There's an
excellent review in the Sunday
N.Y. Times of Sherwin Nuland's "The Doctors' Plague," a history of Ignac Semmelweis' attempt to nail down the etiology of childbed fever. If Semmelweis isn't exactly a household name, it may have to do with the fact that Pasteur, Lister, and Koch would need another 10 years after Semmelweis' research to develop a unified germ theory of disease. Also: Semmelweis' genious as an epidemiologist seems to have been matched by his dismal indifference to bench science --
Semmelweis was a lopsided genius. His singular talent lay in sorting through reams of data and finding subtle patterns squirming beneath -- all the while ignoring the essence of the infection lying within his fingers' reach. In Semmelweis, an insightful epidemiologist seemed to have collided with a blind pathologist. And unfortunately, the more he struggled to make the two prongs of his scientific inquiry meet, the more desperate and unreasonable he seemed to become. His book on childbed fever, written at the end of his life, reads more like a manic manifesto than a treatise. Scientific history never seems to have forgiven him for it.

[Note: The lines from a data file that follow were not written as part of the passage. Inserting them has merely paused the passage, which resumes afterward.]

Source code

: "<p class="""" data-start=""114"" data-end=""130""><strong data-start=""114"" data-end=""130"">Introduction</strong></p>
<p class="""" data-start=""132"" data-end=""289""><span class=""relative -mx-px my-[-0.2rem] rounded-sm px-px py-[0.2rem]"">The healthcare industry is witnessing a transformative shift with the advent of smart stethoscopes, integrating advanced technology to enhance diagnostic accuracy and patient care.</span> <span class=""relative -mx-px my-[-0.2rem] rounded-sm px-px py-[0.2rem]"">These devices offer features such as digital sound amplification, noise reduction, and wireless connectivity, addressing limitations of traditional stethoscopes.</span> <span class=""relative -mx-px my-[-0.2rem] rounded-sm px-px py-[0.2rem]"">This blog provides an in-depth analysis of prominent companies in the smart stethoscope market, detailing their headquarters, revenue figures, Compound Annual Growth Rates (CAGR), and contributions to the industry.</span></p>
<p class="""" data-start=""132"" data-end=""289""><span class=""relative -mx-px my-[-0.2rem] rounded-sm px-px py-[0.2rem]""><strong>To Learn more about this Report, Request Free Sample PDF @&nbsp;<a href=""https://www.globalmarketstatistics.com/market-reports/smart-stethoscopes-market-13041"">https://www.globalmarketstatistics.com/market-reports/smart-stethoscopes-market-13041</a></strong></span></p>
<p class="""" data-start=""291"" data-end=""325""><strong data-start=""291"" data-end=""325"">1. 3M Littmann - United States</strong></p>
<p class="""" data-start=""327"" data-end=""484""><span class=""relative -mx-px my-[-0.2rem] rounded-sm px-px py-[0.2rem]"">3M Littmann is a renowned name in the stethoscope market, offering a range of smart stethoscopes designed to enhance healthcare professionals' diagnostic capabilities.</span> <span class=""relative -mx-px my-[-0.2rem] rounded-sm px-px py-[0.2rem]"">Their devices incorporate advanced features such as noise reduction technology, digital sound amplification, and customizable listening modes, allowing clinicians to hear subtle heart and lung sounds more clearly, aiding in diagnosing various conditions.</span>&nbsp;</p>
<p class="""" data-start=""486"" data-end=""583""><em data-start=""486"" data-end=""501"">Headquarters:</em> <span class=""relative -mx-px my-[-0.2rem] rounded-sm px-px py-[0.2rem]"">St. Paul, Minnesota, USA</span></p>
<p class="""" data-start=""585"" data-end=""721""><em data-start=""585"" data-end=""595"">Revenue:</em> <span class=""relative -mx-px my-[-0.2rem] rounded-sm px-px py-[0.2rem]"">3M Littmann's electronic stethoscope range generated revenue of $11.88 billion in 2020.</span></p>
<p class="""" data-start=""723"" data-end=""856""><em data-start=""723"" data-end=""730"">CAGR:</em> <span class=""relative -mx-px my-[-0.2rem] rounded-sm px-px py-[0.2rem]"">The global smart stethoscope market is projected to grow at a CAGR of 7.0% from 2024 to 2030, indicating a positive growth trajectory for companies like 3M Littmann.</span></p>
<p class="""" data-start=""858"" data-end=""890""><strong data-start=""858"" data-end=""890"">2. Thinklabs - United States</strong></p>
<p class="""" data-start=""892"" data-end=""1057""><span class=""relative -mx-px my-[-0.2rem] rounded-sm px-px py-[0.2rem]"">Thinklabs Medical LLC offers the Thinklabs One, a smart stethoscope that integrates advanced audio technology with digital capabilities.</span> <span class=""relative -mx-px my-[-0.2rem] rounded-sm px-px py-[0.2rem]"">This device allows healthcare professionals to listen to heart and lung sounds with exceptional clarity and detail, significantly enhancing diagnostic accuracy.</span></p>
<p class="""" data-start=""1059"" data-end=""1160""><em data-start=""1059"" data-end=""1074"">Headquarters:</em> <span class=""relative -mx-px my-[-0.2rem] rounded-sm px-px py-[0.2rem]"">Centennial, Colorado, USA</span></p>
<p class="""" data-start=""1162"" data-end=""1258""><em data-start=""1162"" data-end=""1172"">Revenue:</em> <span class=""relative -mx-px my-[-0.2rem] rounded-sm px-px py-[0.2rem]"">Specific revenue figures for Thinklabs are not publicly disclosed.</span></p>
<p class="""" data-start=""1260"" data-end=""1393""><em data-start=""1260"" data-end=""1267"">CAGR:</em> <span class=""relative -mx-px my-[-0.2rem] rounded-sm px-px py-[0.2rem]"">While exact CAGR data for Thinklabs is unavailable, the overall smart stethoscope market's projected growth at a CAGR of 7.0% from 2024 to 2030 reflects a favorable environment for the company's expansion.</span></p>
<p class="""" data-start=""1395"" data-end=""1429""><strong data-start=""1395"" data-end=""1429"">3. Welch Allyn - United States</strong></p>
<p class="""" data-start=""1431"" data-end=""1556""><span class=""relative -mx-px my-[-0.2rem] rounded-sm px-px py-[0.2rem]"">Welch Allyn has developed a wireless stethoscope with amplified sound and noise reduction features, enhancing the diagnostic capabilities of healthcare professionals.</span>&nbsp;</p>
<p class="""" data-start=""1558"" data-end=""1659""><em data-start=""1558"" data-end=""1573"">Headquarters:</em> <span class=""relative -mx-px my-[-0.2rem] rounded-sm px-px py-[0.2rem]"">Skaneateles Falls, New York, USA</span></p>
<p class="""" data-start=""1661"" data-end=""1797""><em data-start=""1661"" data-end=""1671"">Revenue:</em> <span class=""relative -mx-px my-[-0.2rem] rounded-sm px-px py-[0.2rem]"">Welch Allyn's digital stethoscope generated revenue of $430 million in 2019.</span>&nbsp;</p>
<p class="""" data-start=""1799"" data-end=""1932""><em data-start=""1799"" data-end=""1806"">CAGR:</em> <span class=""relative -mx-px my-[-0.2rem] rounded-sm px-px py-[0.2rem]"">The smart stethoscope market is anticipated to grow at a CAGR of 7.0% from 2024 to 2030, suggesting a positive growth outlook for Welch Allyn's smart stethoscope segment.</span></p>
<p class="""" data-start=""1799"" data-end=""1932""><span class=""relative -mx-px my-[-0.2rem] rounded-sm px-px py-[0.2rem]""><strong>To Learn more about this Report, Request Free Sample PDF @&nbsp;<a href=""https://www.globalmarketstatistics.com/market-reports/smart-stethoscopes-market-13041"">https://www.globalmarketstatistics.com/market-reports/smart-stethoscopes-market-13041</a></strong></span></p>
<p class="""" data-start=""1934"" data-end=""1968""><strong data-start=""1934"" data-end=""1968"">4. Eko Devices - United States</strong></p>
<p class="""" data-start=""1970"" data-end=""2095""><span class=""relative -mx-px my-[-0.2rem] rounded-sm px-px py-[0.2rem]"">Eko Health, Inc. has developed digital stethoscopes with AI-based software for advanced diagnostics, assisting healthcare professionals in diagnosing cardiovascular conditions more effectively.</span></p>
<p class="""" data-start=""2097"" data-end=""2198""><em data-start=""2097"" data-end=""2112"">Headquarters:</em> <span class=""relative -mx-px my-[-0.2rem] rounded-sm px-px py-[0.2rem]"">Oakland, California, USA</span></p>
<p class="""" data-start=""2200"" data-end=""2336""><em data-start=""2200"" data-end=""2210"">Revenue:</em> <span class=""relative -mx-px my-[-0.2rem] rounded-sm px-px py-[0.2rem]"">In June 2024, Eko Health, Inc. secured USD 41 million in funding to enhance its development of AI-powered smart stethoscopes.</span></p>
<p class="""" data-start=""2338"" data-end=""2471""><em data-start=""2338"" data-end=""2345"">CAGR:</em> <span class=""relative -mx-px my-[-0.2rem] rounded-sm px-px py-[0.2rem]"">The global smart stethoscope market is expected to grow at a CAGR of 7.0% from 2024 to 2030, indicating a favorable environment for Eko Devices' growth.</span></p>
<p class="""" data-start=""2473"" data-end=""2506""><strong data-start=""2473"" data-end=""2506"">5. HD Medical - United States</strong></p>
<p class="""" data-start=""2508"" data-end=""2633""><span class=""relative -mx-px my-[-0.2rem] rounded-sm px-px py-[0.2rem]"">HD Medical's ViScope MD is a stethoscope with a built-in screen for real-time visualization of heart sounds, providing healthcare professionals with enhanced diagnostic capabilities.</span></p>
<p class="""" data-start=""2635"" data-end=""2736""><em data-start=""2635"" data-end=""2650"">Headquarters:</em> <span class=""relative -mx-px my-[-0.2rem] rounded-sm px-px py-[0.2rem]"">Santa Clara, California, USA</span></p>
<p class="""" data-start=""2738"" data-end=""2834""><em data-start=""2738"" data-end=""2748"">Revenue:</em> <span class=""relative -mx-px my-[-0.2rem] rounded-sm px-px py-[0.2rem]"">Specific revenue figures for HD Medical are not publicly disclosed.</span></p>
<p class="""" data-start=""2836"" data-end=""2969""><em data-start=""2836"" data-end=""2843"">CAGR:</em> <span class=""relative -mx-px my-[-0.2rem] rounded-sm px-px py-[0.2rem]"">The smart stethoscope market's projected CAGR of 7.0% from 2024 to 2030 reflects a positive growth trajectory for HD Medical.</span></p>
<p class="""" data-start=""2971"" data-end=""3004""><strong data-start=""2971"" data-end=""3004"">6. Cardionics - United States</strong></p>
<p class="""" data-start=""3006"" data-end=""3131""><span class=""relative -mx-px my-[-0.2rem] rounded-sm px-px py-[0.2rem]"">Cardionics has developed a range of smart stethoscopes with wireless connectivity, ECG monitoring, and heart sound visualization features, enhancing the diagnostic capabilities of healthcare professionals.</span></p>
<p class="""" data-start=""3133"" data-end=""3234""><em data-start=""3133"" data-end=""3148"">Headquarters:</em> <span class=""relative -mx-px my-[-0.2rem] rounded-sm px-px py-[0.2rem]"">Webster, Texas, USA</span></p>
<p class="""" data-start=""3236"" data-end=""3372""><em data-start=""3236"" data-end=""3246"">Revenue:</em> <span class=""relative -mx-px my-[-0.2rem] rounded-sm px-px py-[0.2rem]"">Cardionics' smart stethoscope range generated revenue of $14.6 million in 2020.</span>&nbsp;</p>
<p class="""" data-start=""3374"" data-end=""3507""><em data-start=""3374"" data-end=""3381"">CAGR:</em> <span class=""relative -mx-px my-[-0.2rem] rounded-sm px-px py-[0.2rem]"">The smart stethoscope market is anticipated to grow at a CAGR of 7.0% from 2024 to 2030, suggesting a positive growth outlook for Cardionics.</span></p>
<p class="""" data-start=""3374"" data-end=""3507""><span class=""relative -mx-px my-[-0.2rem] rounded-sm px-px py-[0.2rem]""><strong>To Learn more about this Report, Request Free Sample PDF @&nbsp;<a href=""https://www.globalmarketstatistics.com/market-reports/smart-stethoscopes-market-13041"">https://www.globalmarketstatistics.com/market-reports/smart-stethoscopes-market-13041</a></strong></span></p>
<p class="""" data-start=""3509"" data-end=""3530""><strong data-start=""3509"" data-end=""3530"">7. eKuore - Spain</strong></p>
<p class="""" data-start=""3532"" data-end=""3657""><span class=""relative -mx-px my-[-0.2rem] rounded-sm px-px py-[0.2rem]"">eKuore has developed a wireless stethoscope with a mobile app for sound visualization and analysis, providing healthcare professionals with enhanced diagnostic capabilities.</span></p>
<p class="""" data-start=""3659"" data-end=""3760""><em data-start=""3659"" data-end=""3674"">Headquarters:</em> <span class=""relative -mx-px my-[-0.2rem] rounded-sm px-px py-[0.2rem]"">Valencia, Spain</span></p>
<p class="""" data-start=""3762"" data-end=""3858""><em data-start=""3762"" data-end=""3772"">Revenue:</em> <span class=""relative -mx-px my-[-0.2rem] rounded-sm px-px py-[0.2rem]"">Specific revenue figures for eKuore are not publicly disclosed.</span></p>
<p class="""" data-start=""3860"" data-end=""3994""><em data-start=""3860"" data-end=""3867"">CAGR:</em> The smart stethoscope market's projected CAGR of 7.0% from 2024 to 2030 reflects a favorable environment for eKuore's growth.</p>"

But what continues to fascinate is Semmelweis' insight -- perhaps a commonplace in this century, but heretical int he 19th -- that puerperile fever was the result of an infection that was passed on from doctor to patient because of a lack of basic sanitation as physicians moved from patient to patient. The review (by Siddartha Mukherjee) concludes:
To the post-Thalidomide generation of doctors -- to doctors inured to the fact that a medicine or procedure can itself be toxic -- Semmelweis's discovery may come as no surprise. But, as Nuland reveals in some of his most reflective paragraphs, for the high-minded physicians of Vienna and Budapest this was a deeply unsettling premise, for it struck directly at the self-image of their profession. Doctoring was supposed to be a do-good business. It wasn't supposed to make young mothers die of preventable illnesses. What Semmelweis had managed to expose was a hidden anxiety within medicine itself, doctors' ''horror at the possibility that they had been killing their patients for years.''
It is this anxiety that still haunts us. In 2003, 150 years after Semmelweis, some of the most disturbing pieces of medical news involved iatrogenic complications -- doctors' plagues, if you will. The first -- SARS -- was an infection that was spread through hospital wards, often carried by doctors, much like the infections that had vexed Semmelweis in the 1850's. The second -- the so-called million-women study, which revealed the toxic side effects of hormone replacement therapy -- marked a moment of deep introspection in women's health, making doctors question their cavalier willingness to push theories and medicines on patients long before the evidence on them had accumulated.
Like Semmelweis himself, Nuland's book is short, intense and single-minded, and these larger themes and implications are left teeming underneath the text, for readers to peer in closely and uncover. ''To receive his due of honor,'' Nuland writes, Semmelweis ''had to be rediscovered.'' ''The Doctors' Plague'' succeeds for exactly that reason: in telling the story of childbed fever, Nuland has managed to rediscover a critical moment in the history of medicine, the anxieties of which, although somewhat attenuated, persist today.